Benar-benar tidak masuk akal, Leo semakin geram dengan perbuatan Satria yang berubah seperti itu. Leo sudah menghubungi Satria, tapi tidak ada jawaban darinya, bahkan sudah mendatangi rumah Satria, tapi baik Satria maupun ibunya tidak ada di rumah. Entah ke mana mereka pergi, dan kenapa kedua orang itu susah sekali dihubungi.
Ica sudah menyerah, apalagi terakhir dia berkomunikasi dengan Satria saat ada anak kecil memanggil Satria dan bilang, kalau Satria akan jadi ayahnya. Ica tidak bisa menghubungi Satria dan ibunya. Kedua seakan menghilang ditelan bumi. Bingung, Ica benar-benar bingung harus berbuat apa. Harusnya sekarang sudah ditentukan tanggal pernikahannya, tapi tidak ada kejelasan dari Satria. Satria malah sering menghilang tanpa kabar, dan tiba-tiba sudah ada di Bandung. Yang membuat Ica semakin bingung, ibunya pun turut menghilang tanpa kabar.
Ica duduk di depan kedua orang tuanya, bersama Leo dan Rana juga. Mendengar kabar kalau Satria resign dari kantor Leo, membuat Ica dan kedua orang tunya tercengang. Pun, Rana. Dia tidak mengerti kenapa Satria yang sudah ia anggap orang yang sangat baik, tapi tiba-tiba menjadi seperti penjahat. Ya, penjahat yang sudah menyakiti Ica.
“Kemarin, saat Kak Satria menghubungi Ica yang terakhir, Ica dengar ada anak kecil, itu sangat jelas terdengar. Namanya Rani, dan dia maunya tidur dengan Satria. Dia ribut sama bundanya, maunya tidur sama Satria, dan katanya sebentar lagi Satria akan jadi ayahnya. Setelah itu, Kak Satria langsung menyudahi percakapan kami, dan memutuskan telefonnya sepihak,” jelas Ica dengan suara yang parau.
Rana merangkul Ica, mengusap bahunya. Mencoba menenangkan Ica dengan keadaan yang seperti sekarang ini.
“Mama sudah menghubungi Leli?” tanya Pak Akbar.
“Sama sekali tidak bisa dihubungi, Pa. Sepertinya dia kan masih di Jogja, masih ada acara dengan ibu-ibu sosialita yang enggak penting itu,” jawab Bu Anjani.
“Bukan teman SMA, Ma?”
“Bukan, Pa.

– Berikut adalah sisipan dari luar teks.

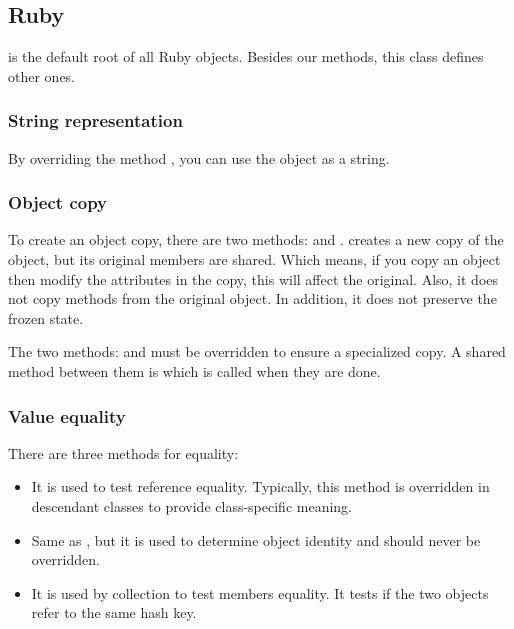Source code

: \documentclass{KodeBook}
\begin{document}
\subsection{Ruby}

 is the default root of all Ruby objects.
Besides our methods, this class defines other ones.

\subsubsection{String representation}

By overriding the method , you can use the object as a string.



\subsubsection{Object copy}

To create an object copy, there are two methods:  and . 
 creates a new copy of the object, but its original members are shared. 
Which means, if you copy an object then modify the attributes in the copy, this will affect the original.
Also, it does not copy methods from the original object.
In addition, it does not preserve the frozen state.

The two methods:  and  must be overridden to ensure a specialized copy.
A shared method between them is  which is called when they are done.



\subsubsection{Value equality}

There are three methods for equality:
\begin{itemize}
	\item \keyword{==} It is used to test reference equality. 
	Typically, this method is overridden in descendant classes to provide class-specific meaning.
	
	\item {} Same as \keyword{==}, but it is used to determine object identity and should never be overridden.
	
	\item {} It is used by  collection to test members equality. 
	It tests if the two objects refer to the same hash key. 
\end{itemize}
\end{document}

Kalau reuni SMA ya pasti mama datang dong? Itu lho pa, teman arisan dia? Papa tahu sendiri Leli seperti apa orangnya, kan?” jelas Bu Anjani.
“Papa benar-benar kecewa sekali dengan Satria! Maunya apa dia? Dia sendiri yang terus memohon pada kita, untuk mendekati Ica, pun Leli. Tapi, sekarang? Mereka entah ke mana tidak tahu, dihubungi juga tidak tahu di mana mereka? Ini sudah hampir satu bulan! Kalau masih satu atau dua hari, atau mungkin seminggu, papa bisa maklumi ini, Ma! Tapi, ini sudah keterlaluan mereka! Setiap papa bicara baik-baik soal kapan menentukan tanggal pernikahan, Satria menghindar, Leli pun ditanya selalu jawabnya itu urusan Satria. Mereka maunya apa coba?” Pak Akbar sudah sangat kecewa. Dadanya kembang kempis menahan amarah, Pak Akbar sudah tersulut emosi saat ini.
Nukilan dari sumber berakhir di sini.